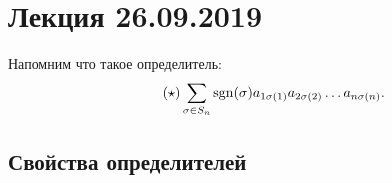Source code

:\section{Лекция 26.09.2019}

Напомним что такое определитель:
\begin{equation}
    \label{det:sum}
    \tag{$\star$}
    \sum_{\sigma \in S_n} \sgn(\sigma) a_{1\sigma(1)} a_{2\sigma(2)} \dots a_{n\sigma(n)}
.\end{equation}

\setcounter{theorem}{1}
\begin{comment}
    Каждое слагаемое содержит ровно 1 элемент из каждой строки и ровно 1 элемент из каждого столбца.
\end{comment}

\subsection{Свойства определителей}
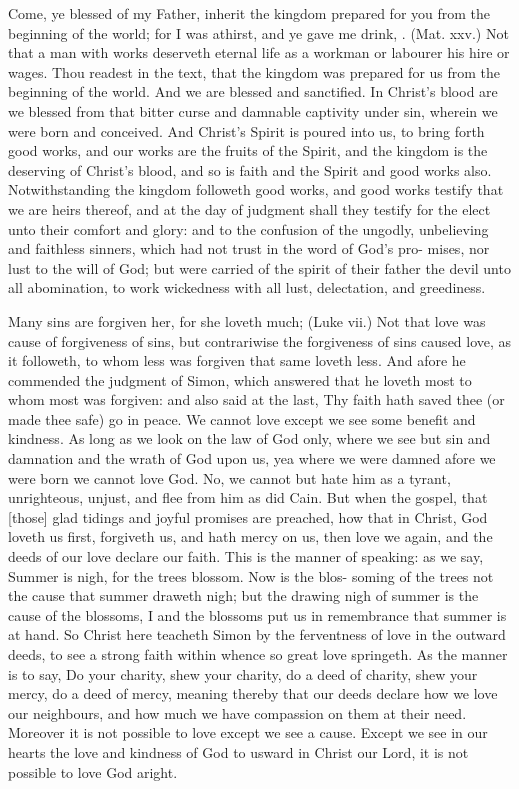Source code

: \documentclass{article}
\begin{document}
Come, ye blessed of my Father, inherit the kingdom 
prepared for you from the beginning of the world; for I 
was athirst, and ye gave me drink, \ampc. (Mat. xxv.) Not
that a man with works deserveth eternal life as a workman 
or labourer his hire or wages. Thou readest in the text, 
that the kingdom was prepared for us from the beginning of 
the world. And we are blessed and sanctified. In Christ's 
blood are we blessed from that bitter curse and damnable 
captivity under sin, wherein we were born and conceived. 
And Christ's Spirit is poured into us, to bring forth good 
works, and our works are the fruits of the Spirit, and the 
kingdom is the deserving of Christ's blood, and so is faith 
and the Spirit and good works also. Notwithstanding the 
kingdom followeth good works, and good works testify that 
we are heirs thereof, and at the day of judgment shall they 
testify for the elect unto their comfort and glory: and to 
the confusion of the ungodly, unbelieving and faithless 
sinners, which had not trust in the word of God's pro- 
mises, nor lust to the will of God; but were carried of 
the spirit of their father the devil unto all abomination, to 
work wickedness with all lust, delectation, and greediness. 

Many sins are forgiven her, for she loveth much; 
(Luke vii.) Not that love was cause of forgiveness of sins,
but contrariwise the forgiveness of sins caused love, as it 
followeth, to whom less was forgiven that same loveth less. 
And afore he commended the judgment of Simon, which 
answered that he loveth most to whom most was forgiven: 
and also said at the last, Thy faith hath saved thee (or 
made thee safe) go in peace. We cannot love except we 
see some benefit and kindness. As long as we look on
the law of God only, where we see but sin and damnation
and the wrath of God upon us, yea where we were damned 
afore we were born we cannot love God. No, we cannot 
but hate him as a tyrant, unrighteous, unjust, and 
flee from him as did Cain. But when the gospel, that [those] 
glad tidings and joyful promises are preached, how that in 
Christ, God loveth us first, forgiveth us, and hath mercy on 
us, then love we again, and the deeds of our love declare 
our faith. This is the manner of speaking: as we say, 
Summer is nigh, for the trees blossom. Now is the blos- 
soming of the trees not the cause that summer draweth 
nigh; but the drawing nigh of summer is the cause of 
the blossoms, I and the blossoms put us in remembrance 
that summer is at hand. So Christ here teacheth Simon 
by the ferventness of love in the outward deeds, to see a 
strong faith within whence so great love springeth. As 
the manner is to say, Do your charity, shew your charity, 
do a deed of charity, shew your mercy, do a deed of mercy, 
meaning thereby that our deeds declare how we love our 
neighbours, and how much we have compassion on them 
at their need. Moreover it is not possible to love except 
we see a cause. Except we see in our hearts the love and 
kindness of God to usward in Christ our Lord, it is not 
possible to love God aright. 
\end{document}
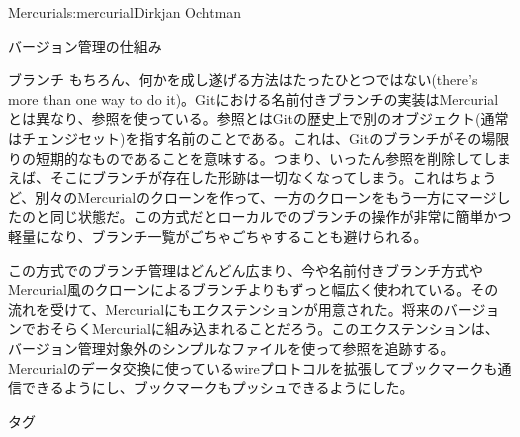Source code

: \begin{aosachapter}{Mercurial}{s:mercurial}{Dirkjan Ochtman}
\begin{aosasect1}{バージョン管理の仕組み}
\begin{aosasect2}{ブランチ}
もちろん、何かを成し遂げる方法はたったひとつではない(there's more than one way to do it)。Gitにおける名前付きブランチの実装はMercurialとは異なり、参照を使っている。参照とはGitの歴史上で別のオブジェクト(通常はチェンジセット)を指す名前のことである。これは、Gitのブランチがその場限りの短期的なものであることを意味する。つまり、いったん参照を削除してしまえば、そこにブランチが存在した形跡は一切なくなってしまう。これはちょうど、別々のMercurialのクローンを作って、一方のクローンをもう一方にマージしたのと同じ状態だ。この方式だとローカルでのブランチの操作が非常に簡単かつ軽量になり、ブランチ一覧がごちゃごちゃすることも避けられる。

この方式でのブランチ管理はどんどん広まり、今や名前付きブランチ方式やMercurial風のクローンによるブランチよりもずっと幅広く使われている。その流れを受けて、Mercurialにもエクステンションが用意された。将来のバージョンでおそらくMercurialに組み込まれることだろう。このエクステンションは、バージョン管理対象外のシンプルなファイルを使って参照を追跡する。Mercurialのデータ交換に使っているwireプロトコルを拡張してブックマークも通信できるようにし、ブックマークもプッシュできるようにした。

\end{aosasect2}

\begin{aosasect2}{タグ}


\end{aosasect2}
\end{aosasect1}
\end{aosachapter}
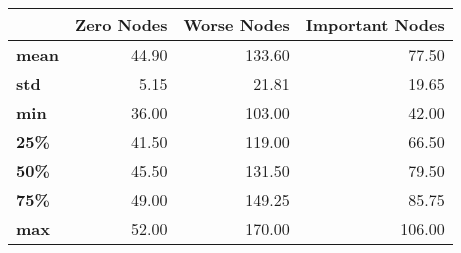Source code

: \begin{tabular}{lrrr}
\toprule
{} &  Zero Nodes &  Worse Nodes &  Important Nodes \\
\midrule
\textbf{mean} &       44.90 &       133.60 &            77.50 \\
\textbf{std } &        5.15 &        21.81 &            19.65 \\
\textbf{min } &       36.00 &       103.00 &            42.00 \\
\textbf{25\% } &       41.50 &       119.00 &            66.50 \\
\textbf{50\% } &       45.50 &       131.50 &            79.50 \\
\textbf{75\% } &       49.00 &       149.25 &            85.75 \\
\textbf{max } &       52.00 &       170.00 &           106.00 \\
\bottomrule
\end{tabular}
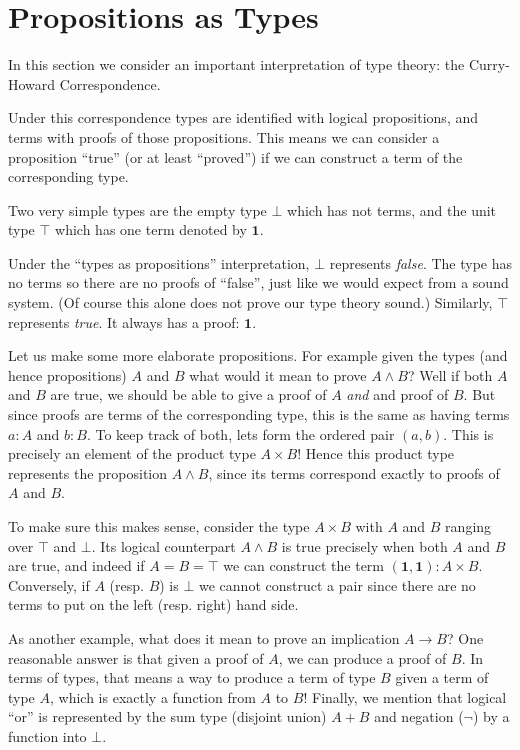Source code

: \section{Propositions as Types}\label{sec:typesandprops}

In this section we consider an important interpretation of type theory: the
Curry-Howard Correspondence.

Under this correspondence types are identified with logical propositions, and
terms with proofs of those propositions. This means we can consider a
proposition ``true'' (or at least ``proved'') if we can construct a term of the
corresponding type.

Two very simple types are the empty type $\bot$ which has not terms, and the
unit type $\top$ which has one term denoted by $\mathbf{1}$.

Under the ``types as propositions'' interpretation, $\bot$ represents
\emph{false}. The type has no terms so there are no proofs of ``false'', just
like we would expect from a sound system. (Of course this alone does not prove
our type theory sound.) Similarly, $\top$ represents \emph{true}. It always has
a proof: $\mathbf{1}$.

Let us make some more elaborate propositions. For example given the types (and
hence propositions) $A$ and $B$ what would it mean to prove $A \land B$? Well if
both $A$ and $B$ are true, we should be able to give a proof of $A$ \emph{and}
and proof of $B$. But since proofs are terms of the corresponding type, this is
the same as having terms $a : A$ and $b : B$. To keep track of both, lets form
the ordered pair $(a, b)$. This is precisely an element of the product type $A
\times B$! Hence this product type represents the proposition $A \land B$, since
its terms correspond exactly to proofs of $A$ and $B$.

To make sure this makes sense, consider the type $A \times B$ with $A$ and $B$
ranging over $\top$ and $\bot$. Its logical counterpart $A \land B$ is true
precisely when both $A$ and $B$ are true, and indeed if $A = B = \top$ we can
construct the term $(\mathbf{1}, \mathbf{1}) : A \times B$. Conversely, if
$A$ (resp. $B$) is $\bot$ we cannot construct a pair since there are no terms to put on the
left (resp. right) hand side.

As another example, what does it mean to prove an implication $A \rightarrow B$?
One reasonable answer is that given a proof of $A$, we can produce a proof of
$B$. In terms of types, that means a way to produce a term of type $B$ given a
term of type $A$, which is exactly a function from $A$ to $B$! Finally, we
mention that logical ``or'' is represented by the sum type (disjoint union) $A +
B$ and negation ($\neg$) by a function into $\bot$.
============================================================
Exercise:
When a picture appears in the material, please pass over it while retyping the rest exactly.

Exercise result:
Source code

:\section{Лекция 26.09.2019}

Напомним что такое определитель:
\begin{equation}
    \label{det:sum}
    \tag{$\star$}
    \sum_{\sigma \in S_n} \sgn(\sigma) a_{1\sigma(1)} a_{2\sigma(2)} \dots a_{n\sigma(n)}
.\end{equation}

\setcounter{theorem}{1}
\begin{comment}
    Каждое слагаемое содержит ровно 1 элемент из каждой строки и ровно 1 элемент из каждого столбца.
\end{comment}

\subsection{Свойства определителей}
Source code

: \documentclass{article}
\begin{document}
Come, ye blessed of my Father, inherit the kingdom 
prepared for you from the beginning of the world; for I 
was athirst, and ye gave me drink, \ampc. (Mat. xxv.) Not
that a man with works deserveth eternal life as a workman 
or labourer his hire or wages. Thou readest in the text, 
that the kingdom was prepared for us from the beginning of 
the world. And we are blessed and sanctified. In Christ's 
blood are we blessed from that bitter curse and damnable 
captivity under sin, wherein we were born and conceived. 
And Christ's Spirit is poured into us, to bring forth good 
works, and our works are the fruits of the Spirit, and the 
kingdom is the deserving of Christ's blood, and so is faith 
and the Spirit and good works also. Notwithstanding the 
kingdom followeth good works, and good works testify that 
we are heirs thereof, and at the day of judgment shall they 
testify for the elect unto their comfort and glory: and to 
the confusion of the ungodly, unbelieving and faithless 
sinners, which had not trust in the word of God's pro- 
mises, nor lust to the will of God; but were carried of 
the spirit of their father the devil unto all abomination, to 
work wickedness with all lust, delectation, and greediness. 

Many sins are forgiven her, for she loveth much; 
(Luke vii.) Not that love was cause of forgiveness of sins,
but contrariwise the forgiveness of sins caused love, as it 
followeth, to whom less was forgiven that same loveth less. 
And afore he commended the judgment of Simon, which 
answered that he loveth most to whom most was forgiven: 
and also said at the last, Thy faith hath saved thee (or 
made thee safe) go in peace. We cannot love except we 
see some benefit and kindness. As long as we look on
the law of God only, where we see but sin and damnation
and the wrath of God upon us, yea where we were damned 
afore we were born we cannot love God. No, we cannot 
but hate him as a tyrant, unrighteous, unjust, and 
flee from him as did Cain. But when the gospel, that [those] 
glad tidings and joyful promises are preached, how that in 
Christ, God loveth us first, forgiveth us, and hath mercy on 
us, then love we again, and the deeds of our love declare 
our faith. This is the manner of speaking: as we say, 
Summer is nigh, for the trees blossom. Now is the blos- 
soming of the trees not the cause that summer draweth 
nigh; but the drawing nigh of summer is the cause of 
the blossoms, I and the blossoms put us in remembrance 
that summer is at hand. So Christ here teacheth Simon 
by the ferventness of love in the outward deeds, to see a 
strong faith within whence so great love springeth. As 
the manner is to say, Do your charity, shew your charity, 
do a deed of charity, shew your mercy, do a deed of mercy, 
meaning thereby that our deeds declare how we love our 
neighbours, and how much we have compassion on them 
at their need. Moreover it is not possible to love except 
we see a cause. Except we see in our hearts the love and 
kindness of God to usward in Christ our Lord, it is not 
possible to love God aright. 
\end{document}
Source code

: \begin{aosachapter}{Mercurial}{s:mercurial}{Dirkjan Ochtman}
\begin{aosasect1}{バージョン管理の仕組み}
\begin{aosasect2}{ブランチ}
もちろん、何かを成し遂げる方法はたったひとつではない(there's more than one way to do it)。Gitにおける名前付きブランチの実装はMercurialとは異なり、参照を使っている。参照とはGitの歴史上で別のオブジェクト(通常はチェンジセット)を指す名前のことである。これは、Gitのブランチがその場限りの短期的なものであることを意味する。つまり、いったん参照を削除してしまえば、そこにブランチが存在した形跡は一切なくなってしまう。これはちょうど、別々のMercurialのクローンを作って、一方のクローンをもう一方にマージしたのと同じ状態だ。この方式だとローカルでのブランチの操作が非常に簡単かつ軽量になり、ブランチ一覧がごちゃごちゃすることも避けられる。

この方式でのブランチ管理はどんどん広まり、今や名前付きブランチ方式やMercurial風のクローンによるブランチよりもずっと幅広く使われている。その流れを受けて、Mercurialにもエクステンションが用意された。将来のバージョンでおそらくMercurialに組み込まれることだろう。このエクステンションは、バージョン管理対象外のシンプルなファイルを使って参照を追跡する。Mercurialのデータ交換に使っているwireプロトコルを拡張してブックマークも通信できるようにし、ブックマークもプッシュできるようにした。

\end{aosasect2}

\begin{aosasect2}{タグ}


\end{aosasect2}
\end{aosasect1}
\end{aosachapter}
Source code

: \begin{tabular}{lrrr}
\toprule
{} &  Zero Nodes &  Worse Nodes &  Important Nodes \\
\midrule
\textbf{mean} &       44.90 &       133.60 &            77.50 \\
\textbf{std } &        5.15 &        21.81 &            19.65 \\
\textbf{min } &       36.00 &       103.00 &            42.00 \\
\textbf{25\% } &       41.50 &       119.00 &            66.50 \\
\textbf{50\% } &       45.50 &       131.50 &            79.50 \\
\textbf{75\% } &       49.00 &       149.25 &            85.75 \\
\textbf{max } &       52.00 &       170.00 &           106.00 \\
\bottomrule
\end{tabular}
Source code

: \section{Propositions as Types}\label{sec:typesandprops}

In this section we consider an important interpretation of type theory: the
Curry-Howard Correspondence.

Under this correspondence types are identified with logical propositions, and
terms with proofs of those propositions. This means we can consider a
proposition ``true'' (or at least ``proved'') if we can construct a term of the
corresponding type.

Two very simple types are the empty type $\bot$ which has not terms, and the
unit type $\top$ which has one term denoted by $\mathbf{1}$.

Under the ``types as propositions'' interpretation, $\bot$ represents
\emph{false}. The type has no terms so there are no proofs of ``false'', just
like we would expect from a sound system. (Of course this alone does not prove
our type theory sound.) Similarly, $\top$ represents \emph{true}. It always has
a proof: $\mathbf{1}$.

Let us make some more elaborate propositions. For example given the types (and
hence propositions) $A$ and $B$ what would it mean to prove $A \land B$? Well if
both $A$ and $B$ are true, we should be able to give a proof of $A$ \emph{and}
and proof of $B$. But since proofs are terms of the corresponding type, this is
the same as having terms $a : A$ and $b : B$. To keep track of both, lets form
the ordered pair $(a, b)$. This is precisely an element of the product type $A
\times B$! Hence this product type represents the proposition $A \land B$, since
its terms correspond exactly to proofs of $A$ and $B$.

To make sure this makes sense, consider the type $A \times B$ with $A$ and $B$
ranging over $\top$ and $\bot$. Its logical counterpart $A \land B$ is true
precisely when both $A$ and $B$ are true, and indeed if $A = B = \top$ we can
construct the term $(\mathbf{1}, \mathbf{1}) : A \times B$. Conversely, if
$A$ (resp. $B$) is $\bot$ we cannot construct a pair since there are no terms to put on the
left (resp. right) hand side.

As another example, what does it mean to prove an implication $A \rightarrow B$?
One reasonable answer is that given a proof of $A$, we can produce a proof of
$B$. In terms of types, that means a way to produce a term of type $B$ given a
term of type $A$, which is exactly a function from $A$ to $B$! Finally, we
mention that logical ``or'' is represented by the sum type (disjoint union) $A +
B$ and negation ($\neg$) by a function into $\bot$.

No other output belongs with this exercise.